##### Working data #####

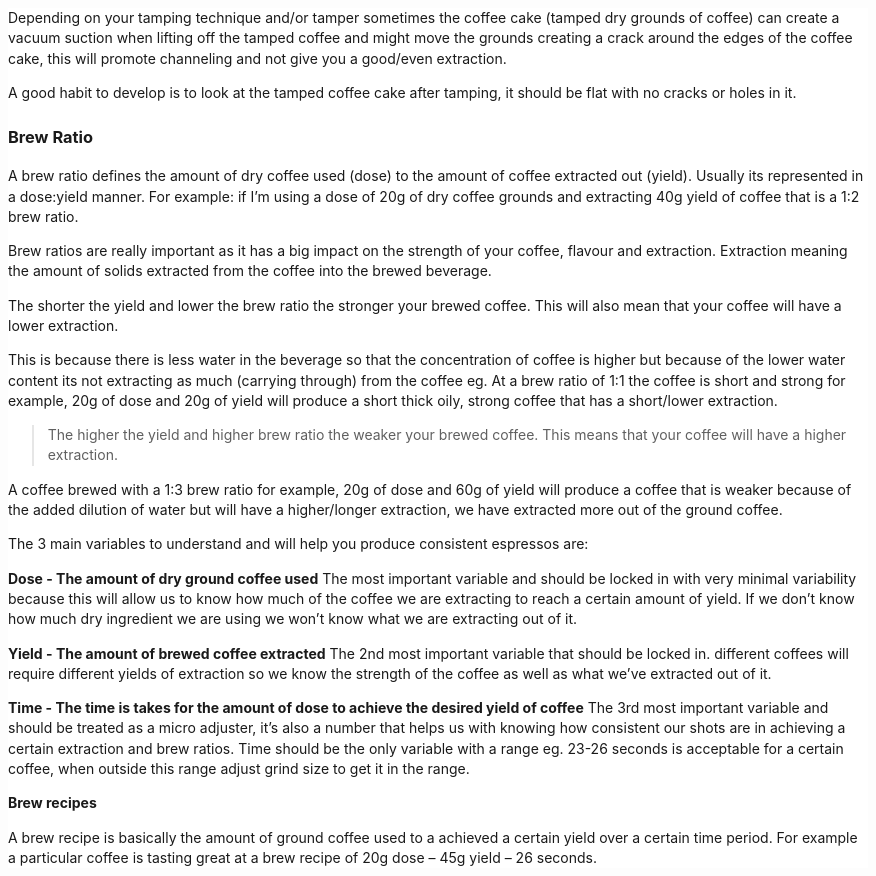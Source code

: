 Depending on your tamping technique and/or tamper sometimes the coffee cake (tamped dry grounds of coffee) can create a vacuum suction when lifting off the tamped coffee and might move the grounds creating a crack around the edges of the coffee cake, this will promote channeling and not give you a good/even extraction.

A good habit to develop is to look at the tamped coffee cake after tamping, it should be flat with no cracks or holes in it.

### Brew Ratio

A brew ratio defines the amount of dry coffee used (dose) to the amount of coffee extracted out (yield). Usually its represented in a dose:yield manner. For example: if I’m using a dose of 20g of dry coffee grounds and extracting 40g yield of coffee that is a 1:2 brew ratio.

Brew ratios are really important as it has a big impact on the strength of your coffee, flavour and extraction. Extraction meaning the amount of solids extracted from the coffee into the brewed beverage.

>
The shorter the yield and lower the brew ratio the stronger your brewed coffee. This will also mean that your coffee will have a lower extraction.
> 

This is because there is less water in the beverage so that the concentration of coffee is higher but because of the lower water content its not extracting as much (carrying through) from the coffee eg. At a brew ratio of 1:1 the coffee is short and strong for example, 20g of dose and 20g of yield will produce a short thick oily, strong coffee that has a short/lower extraction.

>The higher the yield and higher brew ratio the weaker your brewed coffee. This means that your coffee will have a higher extraction.
 

A coffee brewed with a 1:3 brew ratio for example, 20g of dose and 60g of yield will produce a coffee that is weaker because of the added dilution of water but will have a higher/longer extraction, we have extracted more out of the ground coffee.

The 3 main variables to understand and will help you produce consistent espressos are:

**Dose - The amount of dry ground coffee used**
The most important variable and should be locked in with very minimal variability because this will allow us to know how much of the coffee we are extracting to reach a certain amount of yield. If we don’t know how much dry ingredient we are using we won’t know what we are extracting out of it.

**Yield - The amount of brewed coffee extracted**
The 2nd most important variable that should be locked in. different coffees will require different yields of extraction so we know the strength of the coffee as well as what we’ve extracted out of it.

**Time - The time is takes for the amount of dose to achieve the desired yield of coffee**
The 3rd most important variable and should be treated as a micro adjuster, it’s also a number that helps us with knowing how consistent our shots are in achieving a certain extraction and brew ratios. Time should be the only variable with a range eg. 23-26 seconds is acceptable for a certain coffee, when outside this range adjust grind size to get it in the range.

**Brew recipes**

A brew recipe is basically the amount of ground coffee used to a achieved a certain yield over a certain time period. For example a particular coffee is tasting great at a brew recipe of 20g dose – 45g yield – 26 seconds.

#####

▶ _Work order_
Search each line of the data above for "beverage", and copy the lines where it occurs.

▶ _Problem solution_
Brew ratios are really important as it has a big impact on the strength of your coffee, flavour and extraction. Extraction meaning the amount of solids extracted from the coffee into the brewed beverage.
This is because there is less water in the beverage so that the concentration of coffee is higher but because of the lower water content its not extracting as much (carrying through) from the coffee eg. At a brew ratio of 1:1 the coffee is short and strong for example, 20g of dose and 20g of yield will produce a short thick oily, strong coffee that has a short/lower extraction.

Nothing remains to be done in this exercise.